The NFL’s quarterback carousel is expected to be just as frantic as a year ago as teams such as the New York Jets, New Orleans Saints and Tampa Bay Buccaneers explore adding a veteran. Big-ticket names that will be available include Derek Carr and Jimmy Garoppolo, while others like Aaron Rodgers may also be an option depending on how the trade market develops.
Washington will sit out the rush to find a splashy signal-caller, Rivera said. If they do add in free agency, it could be a veteran that could push Howell but also be accepting of a backup role if he loses a competition.
“We want to find the right situation, a guy that can come in and be that supporting guy that can really help him grow and become the guy that gives you an opportunity to win football games,” Rivera said.
There are varying levels of that type of player, however.
Two years ago, Rivera stressed there was a competition between journeyman Ryan Fitzpatrick and Taylor Heinicke — though it was clear throughout the offseason that Fitzpatrick was going to be Washington’s Week 1 starter.
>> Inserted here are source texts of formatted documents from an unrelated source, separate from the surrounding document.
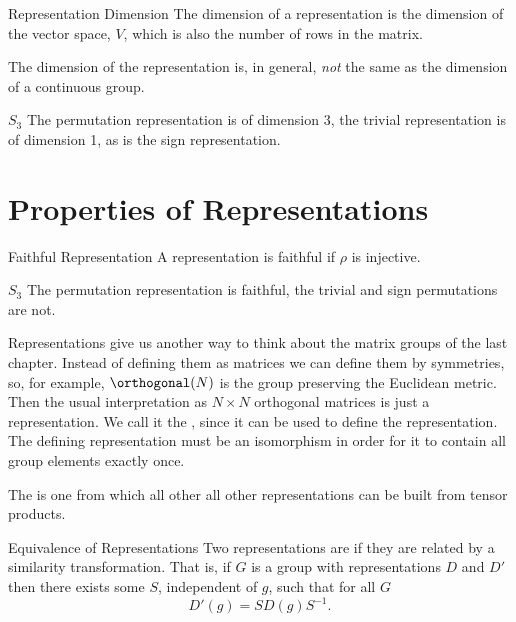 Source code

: \documentclass[fleqn]{NotesClass}
\newcommand{\symmetricGroup}[1][n]{S_{#1}}
\begin{document}
    \begin{dfn}{Representation Dimension}{}
        The dimension of a representation is the dimension of the vector space, \(V\), which is also the number of rows in the matrix.
    \end{dfn}
    
    \begin{wrn}
        The dimension of the representation is, in general, \emph{not} the same as the dimension of a continuous group.
    \end{wrn}
    
    \begin{exm}{\(\symmetricGroup[3]\)}{}
        The permutation representation is of dimension 3, the trivial representation is of dimension 1, as is the sign representation.
    \end{exm}
    
    \section{Properties of Representations}
    \begin{exm}{Faithful Representation}{}
        A representation is faithful if \(\rho\) is injective.
    \end{exm}
    
    \begin{exm}{\(\symmetricGroup[3]\)}{}
        The permutation representation is faithful, the trivial and sign permutations are not.
    \end{exm}
    
    Representations give us another way to think about the matrix groups of the last chapter.
    Instead of defining them as matrices we can define them by symmetries, so, for example, \(\orthogonal(N)\) is the group preserving the Euclidean metric.
    Then the usual interpretation as \(N \times N\) orthogonal matrices is just a representation.
    We call it the , since it can be used to define the representation.
    The defining representation must be an isomorphism in order for it to contain all group elements exactly once.
    
    The  is one from which all other all other representations can be built from tensor products.
    
    \begin{dfn}{Equivalence of Representations}{}
        Two representations are  if they are related by a similarity transformation.
        That is, if \(G\) is a group with representations \(D\) and \(D'\) then there exists some \(S\), independent of \(g\), such that for all \(G\)
        \begin{equation}
            D'(g) = SD(g)S^{-1}.
        \end{equation}
    \end{dfn}
    
\end{document}
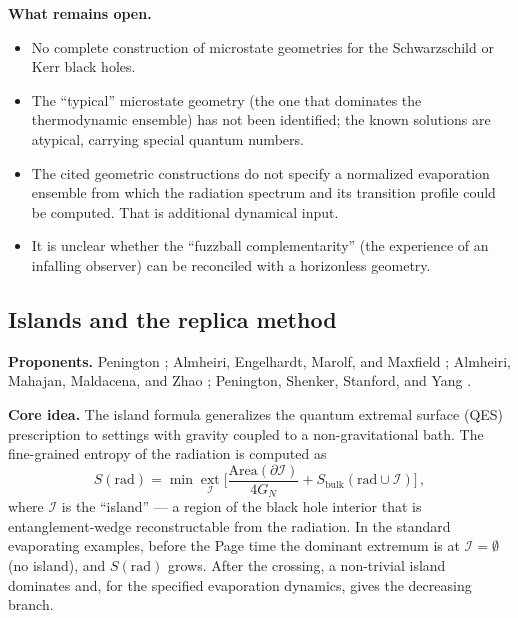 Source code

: \documentclass[11pt,letterpaper]{article}
\theoremstyle{plain}
\theoremstyle{definition}
\theoremstyle{remark}
\begin{document}
\medskip
\noindent
\textbf{What remains open.}
\begin{itemize}
  \item No complete construction of microstate geometries for the
    Schwarzschild or Kerr black holes.
  \item The ``typical'' microstate geometry (the one that dominates the
    thermodynamic ensemble) has not been identified; the known solutions are
    atypical, carrying special quantum numbers.
  \item The cited geometric constructions do not specify a normalized
    evaporation ensemble from which the radiation spectrum and its transition
    profile could be computed. That is additional dynamical input.
  \item It is unclear whether the ``fuzzball complementarity'' (the experience of an
    infalling observer) can be reconciled with a horizonless geometry.
\end{itemize}

\subsection{Islands and the replica method}
\label{app:islands}

\textbf{Proponents.}  Penington \cite{penington2020}; Almheiri, Engelhardt,
Marolf, and Maxfield \cite{almheirietal2019}; Almheiri, Mahajan, Maldacena,
and Zhao \cite{almheirietal2020islands}; Penington, Shenker, Stanford, and
Yang \cite{pssyetal2022}.

\medskip
\noindent
\textbf{Core idea.}  The island formula generalizes the quantum extremal
surface (QES) prescription \cite{engelhardtwall2015} to settings with gravity
coupled to a non-gravitational bath.  The fine-grained entropy of the radiation
is computed as
\begin{equation}
  S(\text{rad}) = \min \operatorname*{ext}_{\mathcal{I}}
  \biggl[\frac{\mathrm{Area}(\partial\mathcal{I})}{4G_N}
  + S_{\mathrm{bulk}}(\text{rad} \cup \mathcal{I})\biggr]\,,
  \label{eq16:island_formula}
\end{equation}
where $\mathcal{I}$ is the ``island'' --- a region of the black hole interior
that is entanglement-wedge reconstructable from the radiation.  In the standard evaporating examples, before the
Page time the dominant extremum is at $\mathcal{I} = \emptyset$ (no island), and
$S(\text{rad})$ grows.  After the crossing, a non-trivial island dominates and, for the
specified evaporation dynamics, gives the decreasing branch.
\end{document}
Heinicke, in a twist, ended up starting for 15 games of that season after Fitzpatrick went down with a season-ending hip injury in the opener.
Heinicke, meanwhile, will be a free agent, and so if the Commanders are interested in having the 29-year-old be the one to push Howell, they’ll have to sign the quarterback to a new contract first.
Other veteran backups set to become free agents include Andy Dalton, Blaine Gabbert, Case Keenum and Teddy Bridgewater. All have starting experience — Dalton started 14 games in 2022 — but have reached the stage of their careers in which they’ve spent considerable time in a reserve role. Bridgewater also holds a connection to Washington’s regime as executive Marty Hurney signed the quarterback in his final year with the Carolina Panthers in 2020.
If the Commanders wanted to bring in veteran competition for Howell that was younger than that group then perhaps someone such as Baker Mayfield or Sam Darnold would make sense. Those two are each under 30 and are former first-round draft picks. But are they at the stage of their careers in which they could mentor Howell if losing out on a starting job? Would they be interested in Washington?
Mayfield, for instance, told reporters he had “no doubt” he can still be a starter in the NFL after starting the last four games of the year with the Los Angeles Rams. Darnold has slightly more experience as a backup but started the last six games for Carolina in 2022.
In any event, the Commanders are set to give Howell — a 2022 fifth-rounder who impressed in the team’s season finale against the Dallas Cowboys — a shot at winning the starting job.
But who Washington brings in may very well determine how serious of a competition Howell will face.
“He’s going to have to earn it to keep (it),” Rivera told The Associated Press, “that’s for darn sure.”